How to build a 16TB box for less than $5000

Discussion in 'Hardware' started by WinstonTJ, Jul 20, 2012.

  1. dyson

    dyson

    My server is split into 3 zfs pools: work ( 6 x 2 ), media ( 8 x 2 ), and temp ( 2 x 2 ).

    The work pool contains my historical data and support files. I have been adding to my tick collection over time (now around 2.5 TB). Unless you are using tick level data, daily and minute take up only minimal space ( < 200 GB).

    The media pool contains my DVD (mkv/x264) and CD (mp3 & flac) collections. The media pool is only for streaming to other devices; no encoding. All transcoding was done over the years on other (faster) machines. I would not recommend using a i3-21xxT for encoding.

    The temp pool contains my nightly backups, etc. This pool is for everyday use.

    Most home-users may have a simple home NAS of some kind (drobo, etc). I started out with a 4 bay NAS which I quickly grew out of.

    Do you run your simulations locally on the server or over the network on workstations?

    If over the network, do you experience any network saturation? Even with gigabit, I think network bandwidth will be more of a factor than access speed (read/write) depending on the number of processes trying to access the server simultaneously.

    When I planned my design, one key decision was to make a server for storage i/o only. No user applications are run directly on the server. All CPU intensive tasks are run on a desktop machine.

    I perfer software RAID (in my case zfs) vs hardware. Not all hardware RAID cards are compatible. If you don't have a backup of the same card (make/model), you may run into difficulty restoring a RAID 5/6 partition if you have a hardware failure.

    I am running zfs raidz (RAID 5 equivalent).

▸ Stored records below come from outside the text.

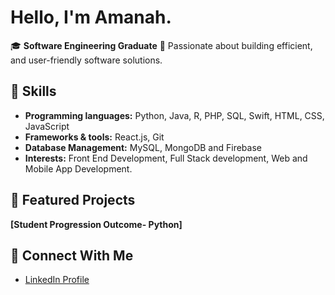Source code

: # Hello, I'm Amanah. 

🎓 **Software Engineering Graduate**
🌟 Passionate about building efficient, and user-friendly software solutions.  

## 🚀 Skills
- **Programming languages:** Python, Java, R, PHP, SQL, Swift, HTML, CSS, JavaScript
- **Frameworks & tools:** React.js, Git
- **Database Management:** MySQL, MongoDB and Firebase
- **Interests:** Front End Development, Full Stack development, Web and Mobile App Development. 

## 📂 Featured Projects
**[Student Progression Outcome- Python]**

## 🤝 Connect With Me
- [LinkedIn Profile](https://www.linkedin.com/in/amanah-ali-a7536a242/)

<!--
**AmanahAli/AmanahAli** is a ✨ _special_ ✨ repository because its `README.md` (this file) appears on your GitHub profile.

When factoring raidz overhead, usable space is closer to 24 TB total. 26 TB is the free space reported by linux; although different linux tools/utils will give different results when querying free space.
     
    #11     Jul 23, 2012
  2. Awesome thread WinstonTJ... Nice posts
     
    #12     Jul 23, 2012
  3. Thx TICKTRADER!

    Dyson,
    Hope I remember everything you asked. I don't know what it is but with the way these things get used I see a fairly high initial rate of failure in drives. There is so much being pushed and pulled to & from them that stuff dies. I wasn't trying to imply that there is a difference in quality, just simply that the way that the ones I build get used and abused it requires fairly robust hardware.

    The vast majority of these guys all have databases with either tick level data from the exchanges or tick level that they record from something like Activ, Bloomberg (B-Pipe) or NxCore. It depends on the feeds but compressed it's between 2.5 to 50GB per day.

    I'm very happy to say that I've not traded a single share since the end of June and I have no intention to ever trade again... :D So it's all other people's simulations and machines and it depends on the machine. This one has really old CPUs and would get killed if it was used for local simulations whereas the one I built last month (only 12TB) has two 6-core intel CPUs and that firm's quant will be running the simulations on that machine. It varies and hardware needs to be spec'd for the use. This one is going to be used more similarly for your "temp pool" type use. They will run their extractors or simulators locally and then push the results or larger files to this machine vs. their own.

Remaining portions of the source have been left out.